→ **Try it**
Start at the line with "stabilizers." in the records below, stop at the line with "including Matias) or", and return every line in that span exactly, the two end lines included.
=== Section Start ===
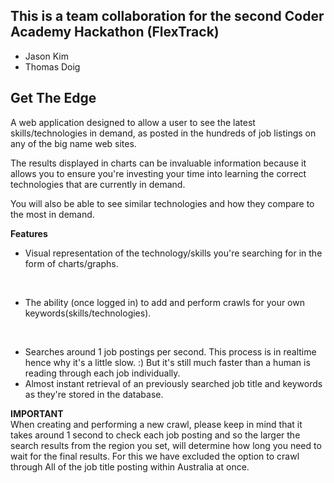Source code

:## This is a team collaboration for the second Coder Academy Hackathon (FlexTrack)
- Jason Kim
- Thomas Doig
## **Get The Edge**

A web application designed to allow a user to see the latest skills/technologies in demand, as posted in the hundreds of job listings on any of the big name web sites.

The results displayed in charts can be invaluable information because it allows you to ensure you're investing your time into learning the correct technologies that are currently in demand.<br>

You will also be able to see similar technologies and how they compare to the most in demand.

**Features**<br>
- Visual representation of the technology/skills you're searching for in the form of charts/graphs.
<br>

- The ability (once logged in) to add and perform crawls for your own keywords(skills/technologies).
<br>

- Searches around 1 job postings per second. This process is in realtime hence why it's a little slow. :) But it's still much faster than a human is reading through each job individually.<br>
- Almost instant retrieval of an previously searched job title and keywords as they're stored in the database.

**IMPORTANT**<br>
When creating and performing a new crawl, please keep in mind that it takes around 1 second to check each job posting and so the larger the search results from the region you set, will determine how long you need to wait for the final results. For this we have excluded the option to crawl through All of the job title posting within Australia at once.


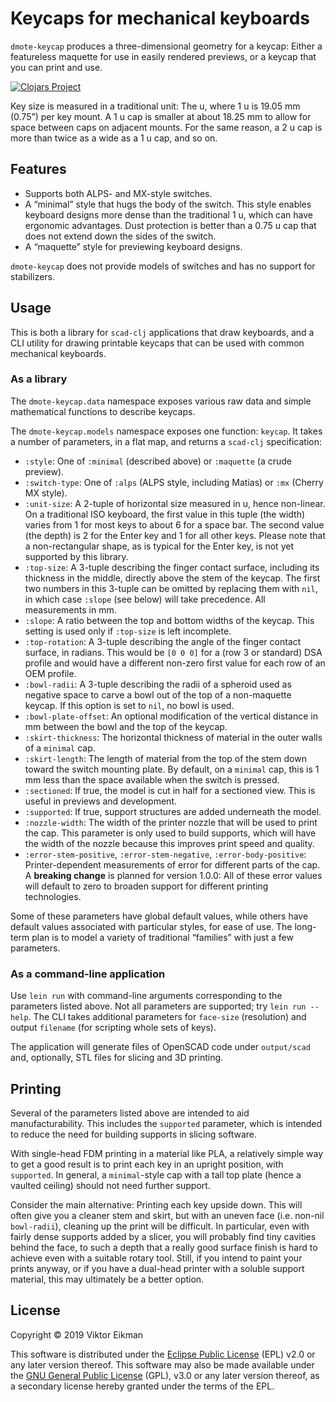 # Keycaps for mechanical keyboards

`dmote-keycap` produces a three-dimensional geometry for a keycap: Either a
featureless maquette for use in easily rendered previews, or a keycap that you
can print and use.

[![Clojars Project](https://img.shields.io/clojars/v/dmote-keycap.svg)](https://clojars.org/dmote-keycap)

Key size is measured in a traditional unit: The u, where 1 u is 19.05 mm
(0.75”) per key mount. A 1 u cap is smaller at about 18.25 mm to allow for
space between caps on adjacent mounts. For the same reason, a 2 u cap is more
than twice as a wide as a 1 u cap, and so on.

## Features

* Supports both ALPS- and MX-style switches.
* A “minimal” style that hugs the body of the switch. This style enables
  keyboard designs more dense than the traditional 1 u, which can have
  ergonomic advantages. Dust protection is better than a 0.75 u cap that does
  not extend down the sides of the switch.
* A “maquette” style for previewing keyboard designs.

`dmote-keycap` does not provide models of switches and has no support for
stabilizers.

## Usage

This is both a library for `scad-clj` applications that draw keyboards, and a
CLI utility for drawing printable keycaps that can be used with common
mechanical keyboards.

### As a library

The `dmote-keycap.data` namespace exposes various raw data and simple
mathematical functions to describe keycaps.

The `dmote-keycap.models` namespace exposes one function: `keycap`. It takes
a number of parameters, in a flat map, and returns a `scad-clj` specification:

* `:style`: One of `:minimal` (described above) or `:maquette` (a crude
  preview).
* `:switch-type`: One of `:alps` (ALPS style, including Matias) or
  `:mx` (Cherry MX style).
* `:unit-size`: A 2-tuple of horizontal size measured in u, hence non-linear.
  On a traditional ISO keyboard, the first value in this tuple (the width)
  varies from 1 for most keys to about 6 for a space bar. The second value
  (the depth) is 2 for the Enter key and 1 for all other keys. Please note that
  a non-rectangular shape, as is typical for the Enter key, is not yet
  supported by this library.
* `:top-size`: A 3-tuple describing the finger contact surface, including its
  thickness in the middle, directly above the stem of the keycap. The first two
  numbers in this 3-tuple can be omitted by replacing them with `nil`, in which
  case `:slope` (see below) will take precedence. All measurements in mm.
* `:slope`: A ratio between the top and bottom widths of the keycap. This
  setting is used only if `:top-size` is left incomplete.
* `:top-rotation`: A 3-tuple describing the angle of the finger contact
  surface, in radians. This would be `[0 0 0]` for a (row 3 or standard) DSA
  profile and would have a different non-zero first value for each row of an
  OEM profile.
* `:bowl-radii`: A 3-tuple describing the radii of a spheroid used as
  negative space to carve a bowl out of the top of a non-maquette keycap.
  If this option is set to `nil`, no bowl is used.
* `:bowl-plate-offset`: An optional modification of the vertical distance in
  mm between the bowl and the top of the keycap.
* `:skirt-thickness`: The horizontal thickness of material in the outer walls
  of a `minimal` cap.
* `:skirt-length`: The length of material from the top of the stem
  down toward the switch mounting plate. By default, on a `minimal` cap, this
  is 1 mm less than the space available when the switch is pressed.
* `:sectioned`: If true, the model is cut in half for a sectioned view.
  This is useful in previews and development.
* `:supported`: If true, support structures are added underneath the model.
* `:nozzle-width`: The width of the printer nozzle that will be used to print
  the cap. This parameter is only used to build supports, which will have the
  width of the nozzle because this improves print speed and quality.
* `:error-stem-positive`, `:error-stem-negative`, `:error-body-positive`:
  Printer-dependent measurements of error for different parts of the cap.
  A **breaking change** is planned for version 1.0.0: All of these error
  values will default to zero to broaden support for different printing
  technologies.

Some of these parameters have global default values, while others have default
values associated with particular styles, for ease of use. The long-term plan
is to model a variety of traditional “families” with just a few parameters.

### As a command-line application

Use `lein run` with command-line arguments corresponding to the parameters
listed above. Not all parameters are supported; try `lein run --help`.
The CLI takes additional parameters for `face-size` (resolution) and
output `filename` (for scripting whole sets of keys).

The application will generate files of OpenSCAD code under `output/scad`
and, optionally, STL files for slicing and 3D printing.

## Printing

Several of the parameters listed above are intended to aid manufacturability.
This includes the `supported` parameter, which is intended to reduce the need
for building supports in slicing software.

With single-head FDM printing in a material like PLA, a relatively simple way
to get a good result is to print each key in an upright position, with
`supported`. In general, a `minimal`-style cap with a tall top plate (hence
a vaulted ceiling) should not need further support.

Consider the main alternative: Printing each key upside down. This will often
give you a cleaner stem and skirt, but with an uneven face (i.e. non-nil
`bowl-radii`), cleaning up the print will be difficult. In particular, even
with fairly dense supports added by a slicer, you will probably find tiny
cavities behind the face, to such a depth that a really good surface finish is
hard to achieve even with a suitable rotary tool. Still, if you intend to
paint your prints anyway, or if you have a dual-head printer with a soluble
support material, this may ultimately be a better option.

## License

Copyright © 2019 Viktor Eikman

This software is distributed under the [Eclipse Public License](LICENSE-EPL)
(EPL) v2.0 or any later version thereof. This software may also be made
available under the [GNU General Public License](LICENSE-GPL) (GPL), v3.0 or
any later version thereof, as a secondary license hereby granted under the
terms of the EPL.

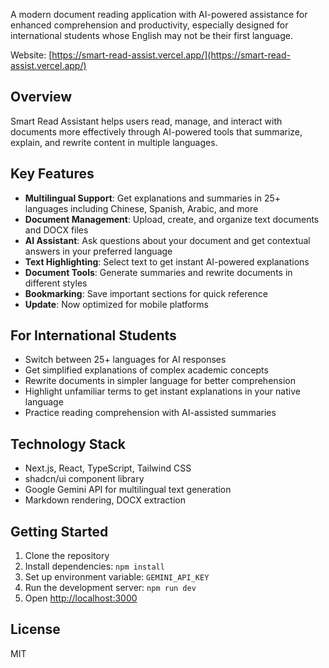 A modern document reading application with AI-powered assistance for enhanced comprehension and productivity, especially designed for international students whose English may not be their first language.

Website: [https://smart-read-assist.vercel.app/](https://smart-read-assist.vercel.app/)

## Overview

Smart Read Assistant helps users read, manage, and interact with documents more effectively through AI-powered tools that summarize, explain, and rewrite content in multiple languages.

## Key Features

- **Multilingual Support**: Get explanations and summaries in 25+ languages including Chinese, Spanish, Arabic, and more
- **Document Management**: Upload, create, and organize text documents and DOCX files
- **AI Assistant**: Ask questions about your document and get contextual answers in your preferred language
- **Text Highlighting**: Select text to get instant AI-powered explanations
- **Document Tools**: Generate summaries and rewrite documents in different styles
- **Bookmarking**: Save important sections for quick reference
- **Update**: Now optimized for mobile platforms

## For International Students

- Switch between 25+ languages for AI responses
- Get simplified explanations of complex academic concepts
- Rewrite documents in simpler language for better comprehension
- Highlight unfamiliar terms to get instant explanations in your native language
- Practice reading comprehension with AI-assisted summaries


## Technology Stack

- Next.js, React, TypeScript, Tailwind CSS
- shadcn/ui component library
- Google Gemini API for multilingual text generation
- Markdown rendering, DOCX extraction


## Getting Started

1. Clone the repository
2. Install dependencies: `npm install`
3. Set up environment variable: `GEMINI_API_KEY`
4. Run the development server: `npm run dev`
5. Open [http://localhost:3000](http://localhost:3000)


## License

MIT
=== Section End ===
→ **Response box**
stabilizers.

## Usage

This is both a library for `scad-clj` applications that draw keyboards, and a
CLI utility for drawing printable keycaps that can be used with common
mechanical keyboards.

### As a library

The `dmote-keycap.data` namespace exposes various raw data and simple
mathematical functions to describe keycaps.

The `dmote-keycap.models` namespace exposes one function: `keycap`. It takes
a number of parameters, in a flat map, and returns a `scad-clj` specification:

* `:style`: One of `:minimal` (described above) or `:maquette` (a crude
  preview).
* `:switch-type`: One of `:alps` (ALPS style, including Matias) or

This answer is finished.